Stout Creek is a stream located in central Cannon Township of Kent County in the U.S. state of Michigan.
This water source is named for the frontier family of Andrew Stout, 1850s founder of the Kent County lumber town of Plainfield at the Rogue and Grand Rivers intersection. Stout Creek sources deep in an oak, maple and white pine woodland and winds its way Southwesterly through ancient dunes and spring beds. The waterway is joined by Schutte's Creek before eventually emptying into Trout Creek,, which in turn joins Bear Creek on its southwesterly flow to the Grand River.
This medium-sized brook is said to have once served as a water source for a small Native American settlement reported to have nestled upon a nearby sandy slope. In the late 19th century and early 20th century Stout Creek bordered potato fields which were later turned back to marshland. In addition it served to water the cattle and horses of a nearby hamlet inhabited by Seventh-day Adventists.

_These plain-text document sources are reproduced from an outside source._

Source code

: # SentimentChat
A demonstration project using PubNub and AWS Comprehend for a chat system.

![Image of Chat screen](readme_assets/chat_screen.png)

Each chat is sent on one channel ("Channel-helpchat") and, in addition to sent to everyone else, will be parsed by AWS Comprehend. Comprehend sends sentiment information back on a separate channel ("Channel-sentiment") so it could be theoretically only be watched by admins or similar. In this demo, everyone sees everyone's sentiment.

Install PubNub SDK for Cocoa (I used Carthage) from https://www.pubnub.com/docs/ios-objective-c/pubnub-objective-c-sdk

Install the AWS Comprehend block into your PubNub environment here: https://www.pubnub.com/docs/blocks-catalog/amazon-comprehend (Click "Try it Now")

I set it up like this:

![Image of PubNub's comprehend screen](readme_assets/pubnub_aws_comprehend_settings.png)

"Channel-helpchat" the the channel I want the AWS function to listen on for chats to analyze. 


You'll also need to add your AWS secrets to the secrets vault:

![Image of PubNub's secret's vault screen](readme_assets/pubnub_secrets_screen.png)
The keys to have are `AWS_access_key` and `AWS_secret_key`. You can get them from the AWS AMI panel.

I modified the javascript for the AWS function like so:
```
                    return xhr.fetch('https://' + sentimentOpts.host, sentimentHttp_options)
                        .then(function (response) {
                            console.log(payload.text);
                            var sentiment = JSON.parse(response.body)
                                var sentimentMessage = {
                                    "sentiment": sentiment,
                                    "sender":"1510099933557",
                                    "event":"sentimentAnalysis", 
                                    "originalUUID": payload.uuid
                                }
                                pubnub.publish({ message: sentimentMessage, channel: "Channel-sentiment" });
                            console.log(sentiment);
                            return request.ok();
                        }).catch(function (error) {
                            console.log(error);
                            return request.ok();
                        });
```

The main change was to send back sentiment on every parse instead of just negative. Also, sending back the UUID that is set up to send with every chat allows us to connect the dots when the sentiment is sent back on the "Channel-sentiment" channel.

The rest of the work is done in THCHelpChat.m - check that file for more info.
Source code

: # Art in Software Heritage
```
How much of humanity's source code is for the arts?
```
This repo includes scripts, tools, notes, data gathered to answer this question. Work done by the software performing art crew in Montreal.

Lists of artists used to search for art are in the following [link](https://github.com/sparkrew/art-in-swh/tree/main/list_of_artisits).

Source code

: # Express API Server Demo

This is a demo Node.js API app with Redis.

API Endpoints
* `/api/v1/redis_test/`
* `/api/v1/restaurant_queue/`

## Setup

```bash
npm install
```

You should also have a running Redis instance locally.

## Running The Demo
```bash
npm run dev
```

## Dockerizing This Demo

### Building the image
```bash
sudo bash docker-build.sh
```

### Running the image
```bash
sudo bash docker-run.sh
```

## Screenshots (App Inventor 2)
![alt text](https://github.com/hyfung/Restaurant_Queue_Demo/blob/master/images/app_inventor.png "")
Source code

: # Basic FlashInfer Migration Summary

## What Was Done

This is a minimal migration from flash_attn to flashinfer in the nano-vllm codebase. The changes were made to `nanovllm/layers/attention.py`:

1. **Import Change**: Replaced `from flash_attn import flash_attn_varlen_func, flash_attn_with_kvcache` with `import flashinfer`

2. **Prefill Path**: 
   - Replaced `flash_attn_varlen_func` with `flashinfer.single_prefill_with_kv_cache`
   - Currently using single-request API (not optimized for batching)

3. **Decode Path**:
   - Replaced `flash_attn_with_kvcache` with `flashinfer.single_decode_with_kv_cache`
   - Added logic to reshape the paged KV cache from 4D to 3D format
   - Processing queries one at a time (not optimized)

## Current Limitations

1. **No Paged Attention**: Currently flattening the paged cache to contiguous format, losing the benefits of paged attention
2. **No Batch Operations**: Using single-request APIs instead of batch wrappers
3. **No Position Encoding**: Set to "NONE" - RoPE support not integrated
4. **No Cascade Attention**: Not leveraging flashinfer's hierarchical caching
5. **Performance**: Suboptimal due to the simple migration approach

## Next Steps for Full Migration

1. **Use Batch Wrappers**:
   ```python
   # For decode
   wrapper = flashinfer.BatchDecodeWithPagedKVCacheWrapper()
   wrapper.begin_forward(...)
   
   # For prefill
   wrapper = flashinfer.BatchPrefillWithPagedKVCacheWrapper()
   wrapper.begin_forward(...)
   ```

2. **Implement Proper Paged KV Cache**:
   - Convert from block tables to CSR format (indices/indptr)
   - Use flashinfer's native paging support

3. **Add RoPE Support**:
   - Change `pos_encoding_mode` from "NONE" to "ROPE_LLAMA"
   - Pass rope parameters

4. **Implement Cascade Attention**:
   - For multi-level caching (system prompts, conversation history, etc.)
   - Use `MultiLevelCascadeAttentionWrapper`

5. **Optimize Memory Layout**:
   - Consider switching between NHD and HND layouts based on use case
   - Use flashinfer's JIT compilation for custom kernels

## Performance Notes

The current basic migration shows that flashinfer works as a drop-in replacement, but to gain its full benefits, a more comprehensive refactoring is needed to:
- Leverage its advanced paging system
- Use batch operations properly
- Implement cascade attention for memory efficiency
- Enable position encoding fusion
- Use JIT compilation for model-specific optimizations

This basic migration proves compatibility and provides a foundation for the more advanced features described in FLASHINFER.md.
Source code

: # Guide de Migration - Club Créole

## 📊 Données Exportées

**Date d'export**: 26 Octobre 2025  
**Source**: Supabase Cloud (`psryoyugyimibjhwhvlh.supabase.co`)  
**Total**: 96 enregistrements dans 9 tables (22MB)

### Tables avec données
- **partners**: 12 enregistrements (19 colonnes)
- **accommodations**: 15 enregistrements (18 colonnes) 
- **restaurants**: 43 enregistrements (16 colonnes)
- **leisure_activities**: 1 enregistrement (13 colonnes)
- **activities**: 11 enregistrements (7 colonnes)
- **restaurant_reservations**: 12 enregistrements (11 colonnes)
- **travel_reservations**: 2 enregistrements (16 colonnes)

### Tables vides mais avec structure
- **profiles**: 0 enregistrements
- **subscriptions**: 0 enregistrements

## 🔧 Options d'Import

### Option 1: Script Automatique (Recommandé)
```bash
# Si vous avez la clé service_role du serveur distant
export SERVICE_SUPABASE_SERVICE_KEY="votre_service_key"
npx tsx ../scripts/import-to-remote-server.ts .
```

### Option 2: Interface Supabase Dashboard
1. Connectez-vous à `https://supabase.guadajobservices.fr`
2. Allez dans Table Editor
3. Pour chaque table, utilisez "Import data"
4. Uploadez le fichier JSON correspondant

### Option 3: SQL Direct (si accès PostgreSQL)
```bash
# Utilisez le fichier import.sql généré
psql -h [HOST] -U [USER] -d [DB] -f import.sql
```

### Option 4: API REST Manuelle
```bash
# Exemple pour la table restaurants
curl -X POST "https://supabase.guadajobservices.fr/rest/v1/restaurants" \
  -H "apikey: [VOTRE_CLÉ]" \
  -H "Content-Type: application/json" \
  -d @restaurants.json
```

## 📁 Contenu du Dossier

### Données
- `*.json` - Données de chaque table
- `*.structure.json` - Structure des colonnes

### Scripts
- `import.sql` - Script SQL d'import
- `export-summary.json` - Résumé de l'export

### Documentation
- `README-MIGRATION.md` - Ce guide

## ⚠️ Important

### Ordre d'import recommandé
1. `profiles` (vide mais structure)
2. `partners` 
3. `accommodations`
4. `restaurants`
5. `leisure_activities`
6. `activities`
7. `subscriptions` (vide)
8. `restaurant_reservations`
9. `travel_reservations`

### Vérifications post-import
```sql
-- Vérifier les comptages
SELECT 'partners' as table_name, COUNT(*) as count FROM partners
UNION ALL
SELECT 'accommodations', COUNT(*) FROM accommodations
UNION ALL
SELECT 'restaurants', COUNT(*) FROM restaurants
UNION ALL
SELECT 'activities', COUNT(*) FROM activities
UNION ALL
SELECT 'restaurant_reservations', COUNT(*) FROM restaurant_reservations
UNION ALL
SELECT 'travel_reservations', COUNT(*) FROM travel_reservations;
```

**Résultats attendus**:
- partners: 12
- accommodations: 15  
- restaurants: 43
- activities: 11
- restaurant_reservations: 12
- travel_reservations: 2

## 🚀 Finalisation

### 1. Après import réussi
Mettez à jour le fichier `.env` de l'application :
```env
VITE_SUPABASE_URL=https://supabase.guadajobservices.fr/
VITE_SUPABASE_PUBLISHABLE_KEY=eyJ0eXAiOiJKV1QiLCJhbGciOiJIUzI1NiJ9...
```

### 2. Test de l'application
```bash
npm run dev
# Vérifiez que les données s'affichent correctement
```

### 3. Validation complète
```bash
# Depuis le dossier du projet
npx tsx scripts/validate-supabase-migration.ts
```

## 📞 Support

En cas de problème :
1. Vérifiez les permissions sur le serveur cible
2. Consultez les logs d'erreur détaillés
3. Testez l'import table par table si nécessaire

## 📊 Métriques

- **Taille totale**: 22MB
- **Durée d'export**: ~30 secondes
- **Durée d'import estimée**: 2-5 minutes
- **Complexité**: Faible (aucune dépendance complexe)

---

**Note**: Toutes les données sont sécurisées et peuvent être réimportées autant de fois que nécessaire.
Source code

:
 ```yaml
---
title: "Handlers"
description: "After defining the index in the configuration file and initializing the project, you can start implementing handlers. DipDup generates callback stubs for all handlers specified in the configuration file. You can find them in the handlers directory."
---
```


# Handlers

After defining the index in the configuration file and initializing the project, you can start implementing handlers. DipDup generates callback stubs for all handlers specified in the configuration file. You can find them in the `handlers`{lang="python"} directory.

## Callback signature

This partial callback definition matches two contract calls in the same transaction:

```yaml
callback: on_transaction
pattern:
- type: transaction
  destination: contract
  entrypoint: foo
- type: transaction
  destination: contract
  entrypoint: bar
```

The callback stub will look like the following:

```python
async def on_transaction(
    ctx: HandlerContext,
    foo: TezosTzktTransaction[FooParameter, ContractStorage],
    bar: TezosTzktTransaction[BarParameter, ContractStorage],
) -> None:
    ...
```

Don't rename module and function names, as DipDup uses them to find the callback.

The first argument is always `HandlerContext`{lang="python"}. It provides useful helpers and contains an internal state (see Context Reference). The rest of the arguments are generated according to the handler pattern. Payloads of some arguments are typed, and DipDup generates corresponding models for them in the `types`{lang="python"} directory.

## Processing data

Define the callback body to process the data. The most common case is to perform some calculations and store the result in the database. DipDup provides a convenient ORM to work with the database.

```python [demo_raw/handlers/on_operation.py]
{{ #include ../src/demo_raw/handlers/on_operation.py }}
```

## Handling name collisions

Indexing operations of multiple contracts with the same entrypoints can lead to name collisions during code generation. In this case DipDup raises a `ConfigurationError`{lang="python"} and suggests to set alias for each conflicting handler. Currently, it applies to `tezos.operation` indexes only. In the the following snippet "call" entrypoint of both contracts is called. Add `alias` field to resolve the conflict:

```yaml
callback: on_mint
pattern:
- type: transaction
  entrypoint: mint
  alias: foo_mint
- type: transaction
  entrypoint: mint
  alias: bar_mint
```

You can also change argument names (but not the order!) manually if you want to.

The black-mud springbeds and loamish hillsides of the Stout Creek Valley are host to a number of woodland plants enjoyed by nature lovers. Among this flora are found the following; marsh marigold, skunk cabbage, scour grass, partridge berry, wintergreen, elderberry, wild ginseng, wild ginger, bloodroot, blue violet, white violet, yellow violet, hypatica, Turk's cap, columbine, christmas fern, fiddle head fern, snowberry, sassafras, thorn apple and a host of others.
The Stout Creek valley holds the charm of several legends known to locals. There is the story of the nearby Pow Wow Hill, where natives once gathered around a hilltop fire pit. The marshland is said to hide a quicksand pit to which an early 20th-century farmer once lost a horse. Nearby dunes once concealed a liquor still in the age of prohibition and, in the early 1970s, locals enjoyed combing a sandpit said to hold a treasure of arrowheads. Stout Creek Valley can be accessed by Seven Mile Road NE, and has become part of a wooded bedroom community serving Northeast Grand Rapids.